Material for the task ▸
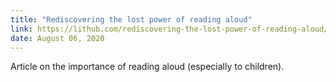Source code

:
 ```yaml
---
title: "Rediscovering the lost power of reading aloud"
link: https://lithub.com/rediscovering-the-lost-power-of-reading-aloud/
date: August 06, 2020
---
```


Article on the importance of reading aloud (especially to children).
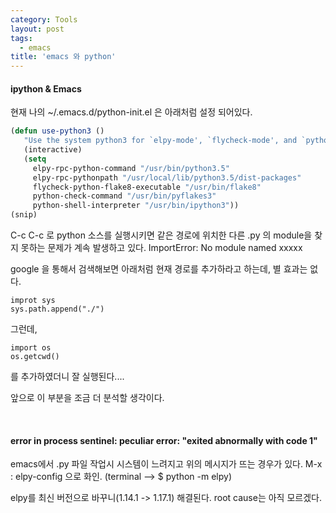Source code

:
 ```yaml
---
category: Tools
layout: post
tags:
  - emacs
title: 'emacs 와 python'
---
```

#### ipython & Emacs
현재 나의 ~/.emacs.d/python-init.el 은 아래처럼 설정 되어있다.

```lisp
(defun use-python3 ()
   "Use the system python3 for `elpy-mode', `flycheck-mode', and `python-mode'."
   (interactive)
   (setq
     elpy-rpc-python-command "/usr/bin/python3.5"
     elpy-rpc-pythonpath "/usr/local/lib/python3.5/dist-packages"
     flycheck-python-flake8-executable "/usr/bin/flake8"
     python-check-command "/usr/bin/pyflakes3"
     python-shell-interpreter "/usr/bin/ipython3"))
(snip)
```

C-c C-c 로 python 소스를 실행시키면 같은 경로에 위치한 다른 .py 의 module을 찾지 못하는 문제가 
계속 발생하고 있다. ImportError: No module named xxxxx

google 을 통해서 검색해보면 아래처럼 현재 경로를 추가하라고 하는데, 별 효과는 없다.
```
improt sys
sys.path.append("./")
```

그런데, 
```
import os
os.getcwd()
```
를 추가하였더니 잘 실행된다....

앞으로 이 부분을 조금 더 분석할 생각이다.

<br>

#### error in process sentinel: peculiar error: "exited abnormally with code 1"
emacs에서 .py 파일 작업시 시스템이 느려지고 위의  메시지가 뜨는 경우가 있다.
M-x : elpy-config 으로 화인.  (terminal --> $ python -m elpy)

elpy를 최신 버전으로 바꾸니(1.14.1 -> 1.17.1) 해결된다. root cause는 아직 모르겠다.
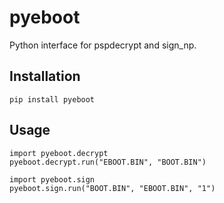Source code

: # pyeboot
Python interface for pspdecrypt and sign_np.

## Installation
`pip install pyeboot`

## Usage
```
import pyeboot.decrypt
pyeboot.decrypt.run("EBOOT.BIN", "BOOT.BIN")

import pyeboot.sign
pyeboot.sign.run("BOOT.BIN", "EBOOT.BIN", "1")
```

Directions ▸ Before you finish, make sure every line above has been repeated exactly and no picture remains in the copy.

Exercise result ▸
Source code

:
 ```yaml
---
title: "Rediscovering the lost power of reading aloud"
link: https://lithub.com/rediscovering-the-lost-power-of-reading-aloud/
date: August 06, 2020
---
```


Article on the importance of reading aloud (especially to children).
Source code

:
 ```yaml
---
category: Tools
layout: post
tags:
  - emacs
title: 'emacs 와 python'
---
```

#### ipython & Emacs
현재 나의 ~/.emacs.d/python-init.el 은 아래처럼 설정 되어있다.

```lisp
(defun use-python3 ()
   "Use the system python3 for `elpy-mode', `flycheck-mode', and `python-mode'."
   (interactive)
   (setq
     elpy-rpc-python-command "/usr/bin/python3.5"
     elpy-rpc-pythonpath "/usr/local/lib/python3.5/dist-packages"
     flycheck-python-flake8-executable "/usr/bin/flake8"
     python-check-command "/usr/bin/pyflakes3"
     python-shell-interpreter "/usr/bin/ipython3"))
(snip)
```

C-c C-c 로 python 소스를 실행시키면 같은 경로에 위치한 다른 .py 의 module을 찾지 못하는 문제가 
계속 발생하고 있다. ImportError: No module named xxxxx

google 을 통해서 검색해보면 아래처럼 현재 경로를 추가하라고 하는데, 별 효과는 없다.
```
improt sys
sys.path.append("./")
```

그런데, 
```
import os
os.getcwd()
```
를 추가하였더니 잘 실행된다....

앞으로 이 부분을 조금 더 분석할 생각이다.

<br>

#### error in process sentinel: peculiar error: "exited abnormally with code 1"
emacs에서 .py 파일 작업시 시스템이 느려지고 위의  메시지가 뜨는 경우가 있다.
M-x : elpy-config 으로 화인.  (terminal --> $ python -m elpy)

elpy를 최신 버전으로 바꾸니(1.14.1 -> 1.17.1) 해결된다. root cause는 아직 모르겠다.
Source code

: # pyeboot
Python interface for pspdecrypt and sign_np.

## Installation
`pip install pyeboot`

## Usage
```
import pyeboot.decrypt
pyeboot.decrypt.run("EBOOT.BIN", "BOOT.BIN")

import pyeboot.sign
pyeboot.sign.run("BOOT.BIN", "EBOOT.BIN", "1")
```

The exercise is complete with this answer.